Tencent Puts Select Music Behind Paywall, Promises More
Chinese music streaming giant Tencent Music Entertainment is experimenting with driving revenue by making some content exclusive and unavailable to its ad-supported users. It's a practice once popular in label circles but vehemently opposed by streaming leader Spotify.
According to Music Business Worldwide’s Tim Ingham, Tencent Music Entertainment has introduced paywalls for some content across its streaming platforms in China. TME, which operates Q Music, Kuwo, and Kugou, is the dominant streamer in the region with an aggregate 84% market share.
TME tried paywalling content earlier this year and the company says it helped to drive growth in its paying subscriber base, which topped 31 million after adding 2.6 million during the company’s second quarter, according to recent financial filings.
“The amount of content being put behind a pay-for-streaming paywall at the moment is still a very small percentage of our total [but] this is just the beginning, and we will continue to do more,” TME’s lead strategy officer Tony Yip told investors.
Previous Paywall Experiments
The paywall strategy, which includes making content by some artists only available to paying members, either permanently, or for a ‘windowed’ period immediately after launch, was tried in the U.S. without much success.
As Ingham noted, country artist Jason Aldean 2018 release “Rearview Town” was one of the few albums to be windowed on Spotify and while the album proved to be a success, apparently not enough to inspire other artists to window their own content.
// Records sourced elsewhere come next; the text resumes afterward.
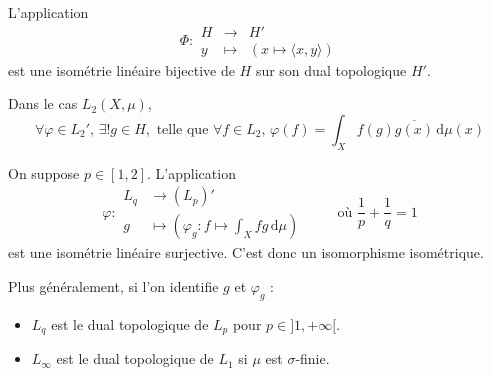 	\begin{theorem}
		L'application
		\[
		\Phi :
		\begin{array}{ccc}
			H &\rightarrow& H' \\
			y &\mapsto& (x \mapsto \langle x, y \rangle)
		\end{array}
		\]
		est une isométrie linéaire bijective de $H$ sur son dual topologique $H'$.
	\end{theorem}

	\begin{example}
		Dans le cas $L_2(X, \mu)$,
		\[ \forall \varphi \in L_2', \, \exists! g \in H, \text{ telle que } \forall f \in L_2, \, \varphi(f) = \int_X f(g) \overline{g(x)} \, \mathrm{d}\mu(x) \]
	\end{example}


	\begin{theorem}
		On suppose $p \in [1, 2]$. L'application
		\[
		\varphi :
		\begin{array}{ll}
			L_q &\rightarrow (L_p)' \\
			g &\mapsto \left( \varphi_g : f \mapsto \int_X f g \, \mathrm{d}\mu \right)
		\end{array}
		\qquad \text{ où } \frac{1}{p} + \frac{1}{q} = 1
		\]
		est une isométrie linéaire surjective. C'est donc un isomorphisme isométrique.
	\end{theorem}


	\begin{remark}
		Plus généralement, si l'on identifie $g$ et $\varphi_g$ :
		\begin{itemize}
			\item $L_q$ est le dual topologique de $L_p$ pour $p \in ]1, +\infty[$.
			\item $L_\infty$ est le dual topologique de $L_1$ si $\mu$ est $\sigma$-finie.
		\end{itemize}
	\end{remark}

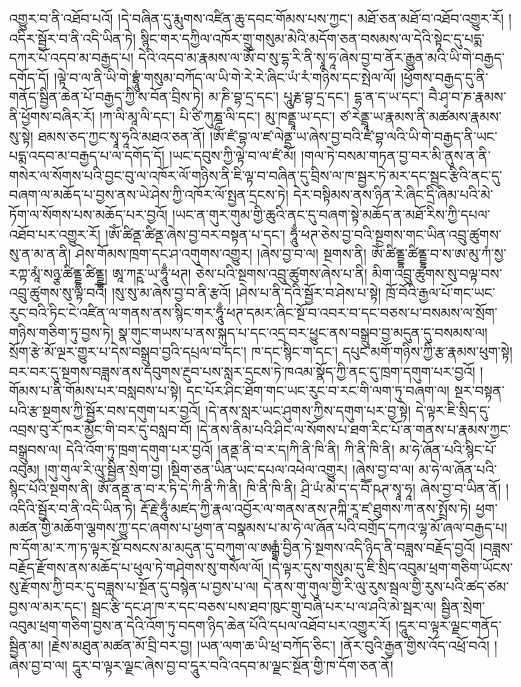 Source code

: འགྱུར་བ་ནི་འཐོབ་པའོ། །དེ་བཞིན་དུ་རྨུགས་འཛིན་ཆུ་དབང་གོམས་པས་ཀྱང་། མཐོ་ཅན་མཐོ་བ་འཐོབ་འགྱུར་རོ། །འདིར་སྦྱོར་བ་ནི་འདི་ཡིན་ཏེ། སྙིང་གར་དཀྱིལ་འཁོར་གྲུ་གསུམ་མེའི་མདོག་ཅན་བསམས་ལ་དེའི་སྟེང་དུ་པདྨ་དཀར་པོ་འདབ་མ་བརྒྱད་པ། དེའི་འདབ་མ་རྣམས་ལ་ཨོཾ་བ་སུ་དྷ་རི་ནི་སྭཱ་ཧཱ་ཞེས་བྱ་བ་ནོར་རྒྱུན་མའི་ཡི་གེ་བརྒྱད་དགོད་དོ། །ལྟེ་བ་ལ་ནི་ཡི་གེ་བྷྲཱུཾ་གསུམ་བཀོད་ལ་ཡི་གེ་རེ་རེ་ཞིང་ཡཾ་རཾ་གཉིས་དང་སྤེལ་ལོ། །ཕྱོགས་བརྒྱད་དུ་ནི་གནོད་སྦྱིན་ཆེན་པོ་བརྒྱད་ཀྱི་ས་བོན་བྲིས་ཏེ། མ་ཎི་བྷ་དྲ་དང་། པཱུརྞ་བྷ་དྲ་དང་། དྷ་ན་ད་ཡ་དང་། བཻ་ཤྭ་བ་ཎ་རྣམས་ནི་ཕྱོགས་བཞིར་རོ། །ཀ་ལི་མཱ་ལི་དང་། པི་ཙི་ཀུཎྜ་ལི་དང་། མུ་ཁནྡྲཱ་ཡ་དང་། ཙ་རེནྡྲཱ་ཡ་རྣམས་ནི་མཚམས་རྣམས་སུ་སྟེ། ཐམས་ཅད་ཀྱང་སྭཱ་ཧཱའི་མཐའ་ཅན་ནོ། །ཨོཾ་ཛཾ་བྷ་ལ་ཛ་ལེནྡྲ་ཡ་ཞེས་བྱ་བའི་ཛཾ་བྷ་ལའི་ཡི་གེ་བརྒྱད་ནི་ཡང་པདྨ་འདབ་མ་བརྒྱད་པ་ལ་དགོད་དོ། །ཡང་དབུས་ཀྱི་ལྟེ་བ་ལ་ཛཾ་མོ། །གལ་ཏེ་བསམ་གཏན་བྱ་བར་མི་ནུས་ན་ནི་གསེར་ལ་སོགས་པའི་བྱང་བུ་ལ་འཁོར་ལོ་གཉིས་ནི་ཇི་ལྟ་བ་བཞིན་དུ་བྲིས་ལ་ཁ་སྦྱར་ཏེ་མར་དང་སྦྲང་རྩིའི་ནང་དུ་བཞག་ལ་མཆོད་པ་བྱས་ནས་ཡེ་ཤེས་ཀྱི་འཁོར་ལོ་སྤྱན་དྲངས་ཏེ། དེར་བསྟིམས་ནས་ཉིན་རེ་ཞིང་དྲི་ཞིམ་པའི་མེ་ཏོག་ལ་སོགས་པས་མཆོད་པར་བྱའོ། །ཡང་ན་གུར་གུམ་གྱི་ཆུའི་ནང་དུ་བཞག་སྟེ་མཆོད་ན་མཐོ་རིས་ཀྱི་དཔལ་འཐོབ་པར་འགྱུར་རོ། །ཨོཾ་ཚིནྡ་ཚིནྡ་ཞེས་བྱ་བར་བསྟན་པ་དང་། ཧཱུྃ་ཕཊ་ཅེས་བྱ་བའི་སྔགས་གང་ཡིན་འབྲུ་ཚུགས་སུ་ན་མ་ན་ནི། ཤེས་གོམས་ཁྲག་དང་ཤ་འགུགས་འགྱུར། །ཞེས་བྱ་བ་ལ། སྔགས་ནི། ཨོཾ་ཚིནྡྷ་ཚིནྡྷ་བ་ས་ཨ་མུ་ཀཾ་སྱ་རཀྟ་མཱཾ་སཉྩ་ཚིནྡྷ་ཚིནྡྷ། ཨཱ་ཀཪྵ་ཡ་ཧཱུྃ་ཕཊ། ཅེས་པའི་སྔགས་འབྲུ་ཚུགས་ཞེས་པ་ནི། མིག་འབྲུ་ཚུགས་སུ་བལྟ་བས་འབྲུ་ཚུགས་སུ་ལྟ་བའོ། །སུ་སུ་མ་ཞེས་བྱ་བ་ནི་རྩའོ། །ཤེས་པ་ནི་དེའི་སྦྱོར་བ་ཤེས་པ་སྟེ། ཁྲོ་བོའི་རྒྱལ་པོ་གང་ཡང་རུང་བའི་ཏིང་ངེ་འཛིན་ལ་གནས་ནས་སྙིང་གར་ཧཱུྃ་ཕཊ་དམར་ཞིང་སྔོ་བ་འབར་བ་དང་བཅས་པ་བསམས་ལ་སྲོག་གཉིས་གཅིག་ཏུ་བྱས་ཏེ། སྣ་གུང་གཡས་པ་ནས་སྐུད་པ་དང་འདྲ་བར་ཕྱུང་ནས་བསྒྲུབ་བྱ་མདུན་དུ་བསམས་ལ། སྲོག་རྩེ་མོ་ལྔར་གྱུར་པ་དེས་བསྒྲུབ་བྱའི་དཔྲལ་བ་དང་། ཁ་དང་སྙིང་ག་དང་། དཔུང་མགོ་གཉིས་ཀྱི་རྩ་རྣམས་ཕུག་སྟེ། བར་བར་དུ་སྔགས་བཟླས་ནས་དབུགས་རྔུབ་པས་སླར་དྲངས་ཏེ་ཁའམ་སྣོད་ཀྱི་ནང་དུ་ཁྲག་དགུག་པར་བྱའོ། །གོམས་པ་ནི་གོམས་པར་བསླབས་པ་སྟེ། དང་པོར་ཤིང་ཐོག་གང་ཡང་རུང་བ་རང་གི་ལག་ཏུ་བཞག་ལ། སྔར་བསྟན་པའི་རྩ་སྔགས་ཀྱི་སྦྱོར་བས་དགུག་པར་བྱའོ། །དེ་ནས་སླར་ཡང་ཤུགས་ཀྱིས་དགུག་པར་བྱ་སྟེ། དེ་ལྟར་ཇི་སྲིད་དུ་འབྲས་བུ་རོ་ཁར་མྱོང་གི་བར་དུ་བསླབ་བོ། །དེ་ནས་ནིམ་པའི་ཤིང་ལ་སོགས་པ་ཐག་རིང་པོ་ན་གནས་པ་རྣམས་ཀྱང་བསྒྲུབས་ལ། དེའི་འོག་ཏུ་ཁྲག་དགུག་པར་བྱའོ། །ནནྡ་ནི་བ་ར་ད།ཀི་ནི་ཁི་ནི། ཀི་ནི་ཁི་ནི། མ་ཧེ་ཞོན་པའི་སྙིང་པོ་འབུམ། །གུ་གུལ་རི་ལུ་སྦྱིན་སྲེག་བྱ། །སྡིག་ཅན་ཡིན་ཡང་དཔལ་འཕེལ་འགྱུར། །ཞེས་བྱ་བ་ལ། མ་ཧེ་ལ་ཞོན་པའི་སྙིང་པོའི་སྔགས་ནི། ཨོཾ་ནནྡ་ན་བ་ར་ཏི་དེ་ཀི་ནི་ཀི་ནི། ཁི་ནི་ཁི་ནི། ཤྲི་ཡཾ་མེ་ད་ད་བཽ་ཥཊ་སྭཱ་ཧཱ། ཞེས་བྱ་བ་ཡིན་ནོ། །འདིའི་སྦྱོར་བ་ནི་འདི་ཡིན་ཏེ། རྡོ་རྗེ་ཧཱུྃ་མཛད་ཀྱི་རྣལ་འབྱོར་ལ་གནས་ནས་ཊཀྐི་རཱ་ཛ་ཐུགས་ཀ་ནས་སྤྲོས་ཏེ། ཕྱག་མཚན་གྱི་མཆོག་ལྕགས་ཀྱུ་དང་ཞགས་པ་ཕྱག་ན་བསྣམས་པ་མ་ཧེ་ལ་ཞོན་པའི་བགྲོད་དཀའ་ལྷ་མོ་ཞལ་བརྒྱད་པ། ཁ་དོག་མ་ར་ཀ་ཏ་ལྟར་སྔོ་བསངས་མ་མདུན་དུ་བཀུག་ལ་ཨརྒྷཾ་བྱིན་ཏེ་སྔགས་འདི་ཉིད་ནི་བཟླས་བརྗོད་བྱའོ། །བཟླས་བརྗོད་རྫོགས་ནས་མཆོད་པ་ཕུལ་ཏེ་གཤེགས་སུ་གསོལ་ལོ། །དེ་ལྟར་དུས་གསུམ་དུ་ཇི་སྲིད་འབུམ་ཕྲག་གཅིག་ཡོངས་སུ་རྫོགས་ཀྱི་བར་དུ་བཟླས་པ་སྔོན་དུ་བསྙེན་པ་བྱས་པ་ལ། དེ་ནས་གུ་གུལ་གྱི་རི་ལུ་རུས་སྦལ་གྱི་རུས་པའི་ཚད་ཙམ་བྱས་ལ་མར་དང་། སྦྲང་རྩི་དང་ཤ་ཁ་ར་དང་བཅས་པས་ཐབ་ཁུང་གྲུ་བཞི་པར་པ་ལ་ཤའི་མེ་སྦར་ལ། སྦྱིན་སྲེག་འབུམ་ཕྲག་གཅིག་བྱས་ན་དེའི་འོག་ཏུ་བདག་ཉིད་ཆེན་པོའི་དཔལ་འཐོབ་པར་འགྱུར་རོ། །དཱུར་བ་ལྟར་ལྗང་གནོད་སྦྱིན་མ། །རྗེས་མཐུན་མཚན་མོ་བྲི་བར་བྱ། །ཡན་ལག་ཆ་ཡི་ཕྲ་བཀོད་ཅིང་། །ནོར་བུའི་རྒྱན་གྱིས་འོད་འཕྲོ་བའོ། །ཞེས་བྱ་བ་ལ། དཱུར་བ་ལྟར་ལྗང་ཞེས་བྱ་བ་དཱུར་བའི་འདབ་མ་ལྗང་སྔོན་གྱི་ཁ་དོག་ཅན་ནོ། 
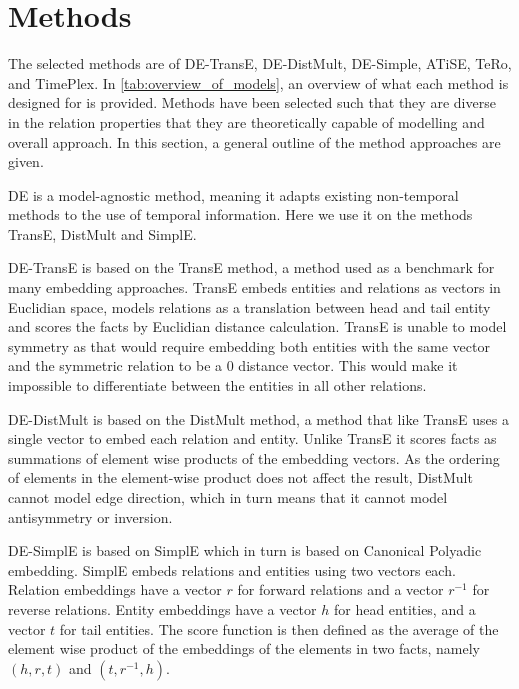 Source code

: \section{Methods}
\label{sec:methods}

The selected methods are of DE-TransE, DE-DistMult, DE-Simple, ATiSE, TeRo, and TimePlex. 
In \autoref{tab:overview_of_models}, an overview of what each method is designed for is provided. Methods have been selected such that they are diverse in the relation properties that they are theoretically capable of modelling and overall approach.
In this section, a general outline of the method approaches are given. 


DE is a model-agnostic method, meaning it adapts existing non-temporal methods to the use of temporal information. Here we use it on the methods TransE, DistMult and SimplE.

DE-TransE is based on the TransE \cite{bordes2013transe} method, a method used as a benchmark for many embedding approaches. 
TransE embeds entities and relations as vectors in Euclidian space, 
models relations as a translation between head and tail entity and scores the facts by Euclidian distance calculation.
TransE is unable to model symmetry as that would require embedding both entities with the same vector and the symmetric relation to be a 0 distance vector. This would make it impossible to differentiate between the entities in all other relations.

DE-DistMult is based on the DistMult \cite{yang2015distmult} method, a method that like TransE uses a single vector to embed each relation and entity. Unlike TransE it scores facts as summations of element wise products of the embedding vectors.
As the ordering of elements in the element-wise product does not affect the result, DistMult cannot model edge direction, which in turn means that it cannot model antisymmetry or inversion.

DE-SimplE is based on SimplE \cite{kazemi2018simple} which in turn is based on Canonical Polyadic \cite{hitchcock1927cp} embedding. 
SimplE embeds relations and entities using two vectors each. Relation embeddings have a vector $r$ for forward relations and a vector $r^{-1}$ for reverse relations. Entity embeddings have a vector $h$ for head entities, and a vector $t$ for tail entities.
The score function is then defined as the average of the element wise product of the embeddings of the elements in two facts, namely $(h, r, t)$ and $(t, r^{-1}, h)$.

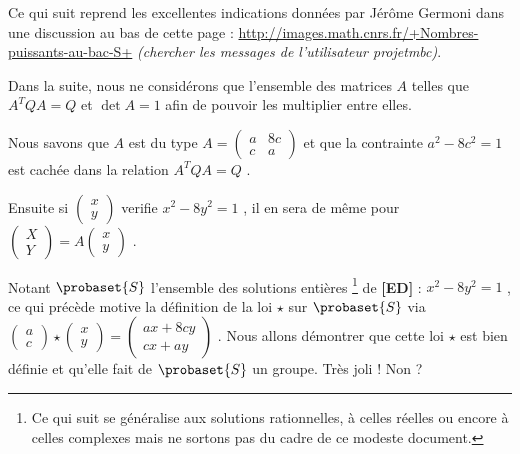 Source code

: Ce qui suit reprend les excellentes indications données par Jérôme Germoni dans une discussion au bas de cette page :
\url{http://images.math.cnrs.fr/+Nombres-puissants-au-bac-S+}
\textit{(chercher les messages de l'utilisateur projetmbc)}.


\bigskip

Dans la suite, nous ne considérons que l'ensemble des matrices $A$ telles que $A^T Q A = Q$ et $\det A = 1$ afin de pouvoir les multiplier entre elles.


\medskip

Nous savons que $A$ est du type 
$A
=
\begin{pmatrix} 
  a & 8c \\ 
  c & a
\end{pmatrix}$ 
et que la contrainte $a^2 - 8c^2 = 1$ est cachée dans la relation $A^T Q A = Q$ .


\medskip

Ensuite si
$\begin{pmatrix} 
  x \\ 
  y 
\end{pmatrix}$
verifie $x^2 - 8 y^2 = 1$ , il en sera de même pour
$\begin{pmatrix} 
  X \\ 
  Y 
\end{pmatrix}
=
A
\begin{pmatrix} 
  x \\ 
  y 
\end{pmatrix}$ .


\medskip

Notant $\probaset{S}$ l'ensemble des solutions entières
\footnote{
	Ce qui suit se généralise aux solutions rationnelles, à celles réelles ou encore à celles complexes mais ne sortons pas du cadre de ce modeste document.
}
de \textbf{[ED]} : $x^2 - 8 y^2 = 1$ , ce qui précède motive la définition de la loi $\star$ sur $\probaset{S}$ via
$\begin{pmatrix} 
  a \\ 
  c 
\end{pmatrix}
\star
\begin{pmatrix} 
  x \\ 
  y 
\end{pmatrix}
=
\begin{pmatrix} 
  a x + 8c y \\ 
  c x + a y
\end{pmatrix}$ .
Nous allons démontrer que cette loi $\star$ est bien définie et qu'elle fait de $\probaset{S}$ un groupe. Très joli ! Non ?



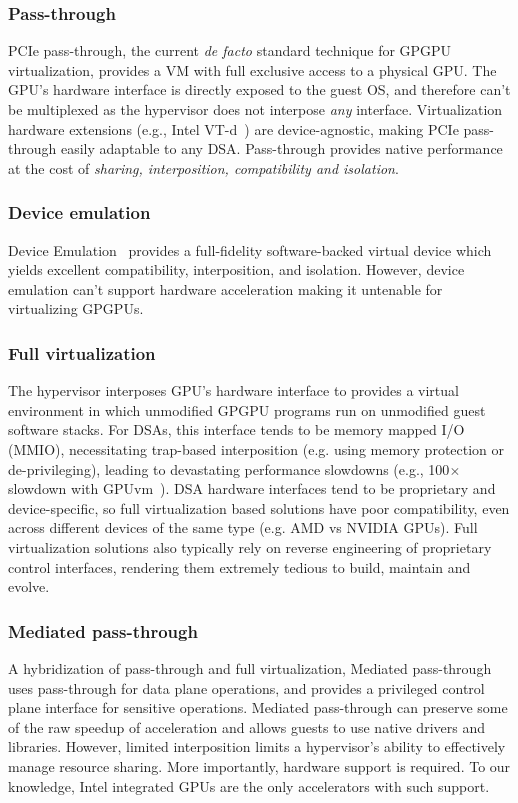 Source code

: \subsubsection{Pass-through}
PCIe pass-through, the current \emph{de facto} standard technique for GPGPU
virtualization, provides a VM with full exclusive access to a physical GPU.
The GPU's hardware interface is directly exposed to the guest OS, and
therefore can't be multiplexed as the hypervisor does not interpose \emph{any}
interface. Virtualization hardware extensions (e.g., Intel VT-d~\cite{
abramson2006intel}) are device-agnostic, making PCIe pass-through easily
adaptable to any DSA. Pass-through provides native performance at the cost of
\emph{sharing, interposition, compatibility and isolation}.

\subsubsection{Device emulation}
Device Emulation~\cite{bellard2005qemu} provides a full-fidelity
software-backed virtual device which yields excellent compatibility,
interposition, and isolation. However, device emulation can't support hardware
acceleration making it untenable for virtualizing GPGPUs.

\subsubsection{Full virtualization}
The hypervisor interposes GPU's hardware interface to provides a virtual
environment in which unmodified GPGPU programs run on unmodified guest
software stacks.
For DSAs, this interface tends to be memory mapped I/O (MMIO), necessitating
trap-based interposition (e.g. using memory protection or de-privileging),
leading to devastating performance slowdowns (e.g., 100$\times$ slowdown with
GPUvm~\cite{suzuki2014gpuvm,yu2017fullvirt}). DSA hardware interfaces tend to
be proprietary and device-specific, so full virtualization based solutions
have poor compatibility, even across different devices of the same type (e.g.
AMD vs NVIDIA GPUs). Full virtualization solutions also typically rely on
reverse engineering of proprietary control interfaces, rendering them
extremely tedious to build, maintain and evolve.

\subsubsection{Mediated pass-through}
A hybridization of pass-through and full virtualization, Mediated
pass-through~\cite{gVirt,mdev-mvme,vpio} uses pass-through for data plane
operations, and provides a privileged control plane interface for sensitive
operations. Mediated pass-through can preserve some of the raw speedup of
acceleration and allows guests to use native drivers and libraries.
However, limited interposition limits a hypervisor's ability to effectively
manage resource sharing. More importantly, hardware support is required. To
our knowledge, Intel integrated GPUs are the only accelerators with such
support.

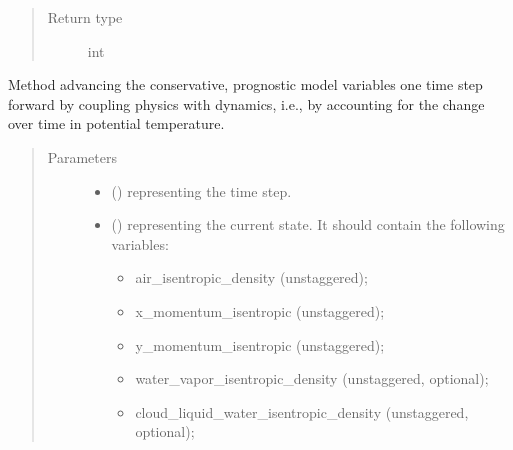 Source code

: \documentclass[letterpaper,10pt,english]{sphinxmanual}
\begin{document}
\begin{fulllineitems}
\begin{fulllineitems}
\begin{quote}
\begin{description}
\item[{Return type}] \leavevmode
int

\end{description}\end{quote}

\end{fulllineitems}


\begin{fulllineitems}
\label{\detokenize{api:dycore.prognostic_isentropic.PrognosticIsentropic.step_coupling_physics_with_dynamics}}
Method advancing the conservative, prognostic model variables one time step forward by coupling physics with
dynamics, i.e., by accounting for the change over time in potential temperature.
\begin{quote}\begin{description}
\item[{Parameters}] \leavevmode\begin{itemize}
\item {} 
 () \textendash{}  representing the time step.

\item {} 
 () \textendash{} 
{\hyperref[\detokenize{api:storages.state_isentropic.StateIsentropic}]{}} representing the current state.
It should contain the following variables:
\begin{itemize}
\item {} 
air\_isentropic\_density (unstaggered);

\item {} 
x\_momentum\_isentropic (unstaggered);

\item {} 
y\_momentum\_isentropic (unstaggered);

\item {} 
water\_vapor\_isentropic\_density (unstaggered, optional);

\item {} 
cloud\_liquid\_water\_isentropic\_density (unstaggered, optional);


\end{itemize}
\end{itemize}
\end{description}
\end{quote}
\end{fulllineitems}
\end{fulllineitems}
\end{document}
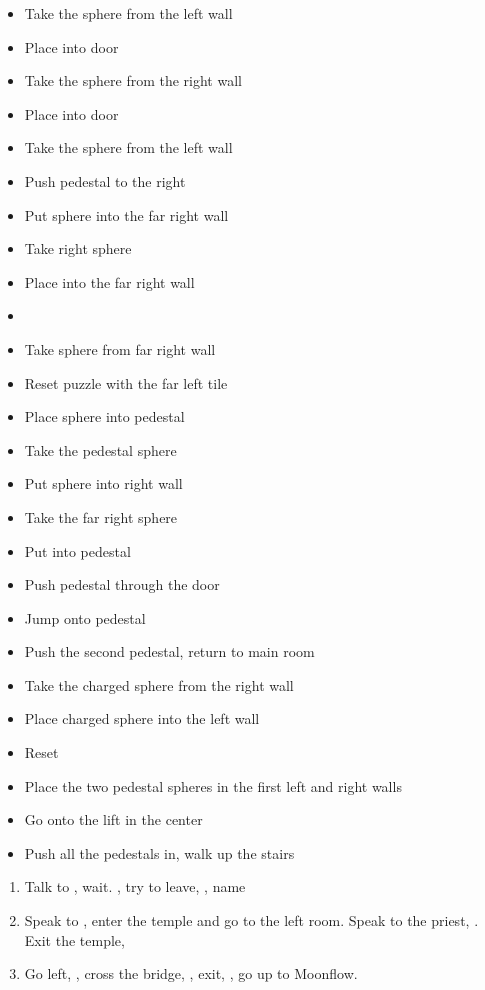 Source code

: \begin{trial}
    \begin{itemize}
        \item Take the sphere from the left wall
        \item Place into door
        \item Take the sphere from the right wall
        \item Place into door
        \item Take the sphere from the left wall
        \item Push pedestal to the right
        \item Put sphere into the far right wall
        \item Take right sphere
        \item Place into the far right wall
        \item \cs
        \item Take sphere from far right wall
        \item Reset puzzle with the far left tile
        \item Place sphere into pedestal
        \item Take the pedestal sphere
        \item Put sphere into right wall
        \item Take the far right sphere
        \item Put into pedestal
        \item Push pedestal through the door
        \item Jump onto pedestal
        \item Push the second pedestal, return to main room
        \item Take the charged sphere from the right wall
        \item Place charged sphere into the left wall
        \item Reset
        \item Place the two pedestal spheres in the first left and right walls
        \item Go onto the lift in the center
        \item Push all the pedestals in, walk up the stairs
    \end{itemize}
\end{trial}
\begin{enumerate}[resume]
    \item Talk to \auron, wait. \sd, try to leave, \sd, name \ixion
    \item Speak to \auron, enter the temple and go to the left room. Speak to the priest, \sd. Exit the temple, \sd
    \item Go left, , cross the bridge, \sd, exit, \sd, go up to Moonflow.
\end{enumerate}
\wincb\losscb\bothcb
Even Taylor Swift, who has been a vocal critic of Spotify’s ad-supported streaming model, released her most recent studio album “Lover” — as well as all of her other albums, too all of Spotify’s users on the same day.
While it’s too soon to say if windowing will return to streaming services in North America, it is likely that both streaming services and rightsholders are interested in the potential revenue stream.